*Problem:* Below are some entries. Copy each line in them that holds "subsubsection".
· · · · ·
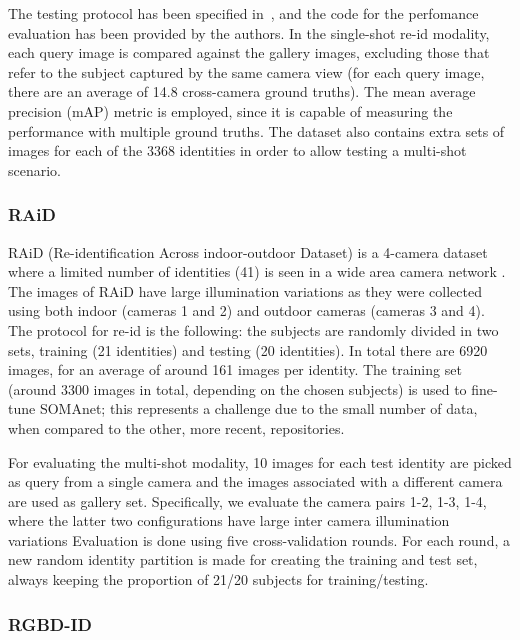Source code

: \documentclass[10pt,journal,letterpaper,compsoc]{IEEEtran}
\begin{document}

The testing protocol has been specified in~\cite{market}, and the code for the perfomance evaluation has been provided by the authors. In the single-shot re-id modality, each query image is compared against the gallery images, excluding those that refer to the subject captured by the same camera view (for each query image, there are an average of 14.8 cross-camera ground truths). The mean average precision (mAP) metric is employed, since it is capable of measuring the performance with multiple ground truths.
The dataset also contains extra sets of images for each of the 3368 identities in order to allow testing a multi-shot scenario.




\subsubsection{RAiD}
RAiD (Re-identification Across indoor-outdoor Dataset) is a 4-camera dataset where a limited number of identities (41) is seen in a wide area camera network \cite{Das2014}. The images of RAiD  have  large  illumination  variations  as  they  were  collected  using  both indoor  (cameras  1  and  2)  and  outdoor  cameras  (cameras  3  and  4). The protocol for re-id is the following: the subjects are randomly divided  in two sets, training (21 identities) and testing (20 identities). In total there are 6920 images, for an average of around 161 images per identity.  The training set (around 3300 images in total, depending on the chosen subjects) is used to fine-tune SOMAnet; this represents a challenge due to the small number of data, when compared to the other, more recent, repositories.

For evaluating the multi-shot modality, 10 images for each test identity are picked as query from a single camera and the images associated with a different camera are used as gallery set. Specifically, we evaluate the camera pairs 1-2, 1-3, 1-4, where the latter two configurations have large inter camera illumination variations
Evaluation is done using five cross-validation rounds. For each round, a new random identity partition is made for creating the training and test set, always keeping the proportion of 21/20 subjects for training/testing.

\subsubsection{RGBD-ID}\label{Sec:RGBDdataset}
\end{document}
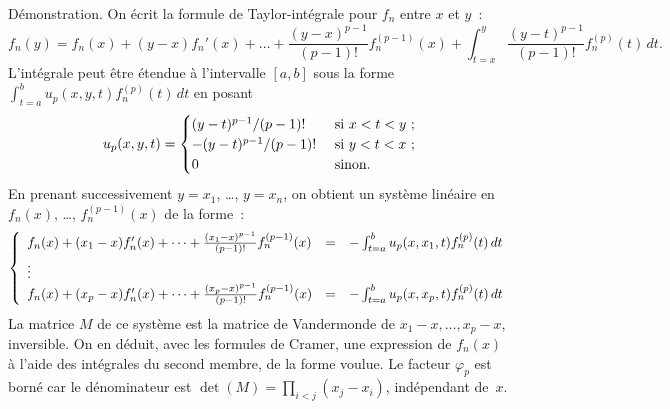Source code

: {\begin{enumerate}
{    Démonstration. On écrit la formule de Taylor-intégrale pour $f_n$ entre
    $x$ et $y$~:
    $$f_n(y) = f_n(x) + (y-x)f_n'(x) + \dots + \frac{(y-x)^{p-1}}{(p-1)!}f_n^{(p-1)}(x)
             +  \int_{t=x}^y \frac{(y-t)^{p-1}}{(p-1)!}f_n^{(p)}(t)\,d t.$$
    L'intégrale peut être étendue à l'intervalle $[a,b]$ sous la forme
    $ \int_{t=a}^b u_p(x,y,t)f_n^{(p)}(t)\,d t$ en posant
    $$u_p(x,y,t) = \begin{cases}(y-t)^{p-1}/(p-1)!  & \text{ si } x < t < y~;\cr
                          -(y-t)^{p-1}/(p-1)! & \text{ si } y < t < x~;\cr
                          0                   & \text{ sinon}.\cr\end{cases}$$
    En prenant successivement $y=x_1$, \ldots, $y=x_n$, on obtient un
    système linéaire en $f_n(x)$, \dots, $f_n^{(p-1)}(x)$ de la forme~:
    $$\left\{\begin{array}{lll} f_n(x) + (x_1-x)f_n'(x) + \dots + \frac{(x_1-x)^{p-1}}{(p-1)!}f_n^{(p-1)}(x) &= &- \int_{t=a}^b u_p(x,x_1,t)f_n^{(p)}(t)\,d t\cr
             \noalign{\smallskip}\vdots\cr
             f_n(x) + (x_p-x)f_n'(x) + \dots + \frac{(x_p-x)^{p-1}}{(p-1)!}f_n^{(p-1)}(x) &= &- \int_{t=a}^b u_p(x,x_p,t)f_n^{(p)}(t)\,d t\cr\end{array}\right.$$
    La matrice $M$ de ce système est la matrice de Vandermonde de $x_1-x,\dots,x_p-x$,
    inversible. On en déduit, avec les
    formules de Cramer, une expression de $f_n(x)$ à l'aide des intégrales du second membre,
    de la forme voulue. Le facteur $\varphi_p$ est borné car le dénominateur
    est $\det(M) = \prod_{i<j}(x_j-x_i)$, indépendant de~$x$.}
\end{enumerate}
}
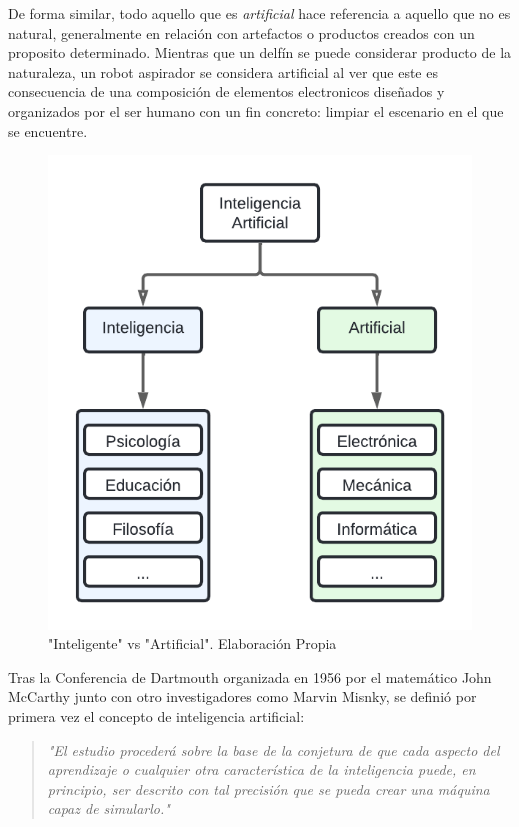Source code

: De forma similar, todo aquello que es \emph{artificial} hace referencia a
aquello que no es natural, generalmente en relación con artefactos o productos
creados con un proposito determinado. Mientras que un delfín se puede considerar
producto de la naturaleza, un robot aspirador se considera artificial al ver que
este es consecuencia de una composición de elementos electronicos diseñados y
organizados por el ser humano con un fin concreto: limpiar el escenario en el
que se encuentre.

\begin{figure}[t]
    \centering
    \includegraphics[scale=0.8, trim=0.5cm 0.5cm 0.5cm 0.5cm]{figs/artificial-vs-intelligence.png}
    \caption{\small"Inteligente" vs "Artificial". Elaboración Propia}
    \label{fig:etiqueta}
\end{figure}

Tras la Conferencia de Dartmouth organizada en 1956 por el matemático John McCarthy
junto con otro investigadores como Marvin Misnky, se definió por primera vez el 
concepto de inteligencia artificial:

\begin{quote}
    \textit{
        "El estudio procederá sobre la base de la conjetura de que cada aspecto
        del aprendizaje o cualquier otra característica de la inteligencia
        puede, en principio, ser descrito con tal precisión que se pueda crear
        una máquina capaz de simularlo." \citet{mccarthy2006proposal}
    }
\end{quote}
· · · · ·
*Result of the exercise:*
\subsubsection{RAiD}
\subsubsection{RGBD-ID}\label{Sec:RGBDdataset}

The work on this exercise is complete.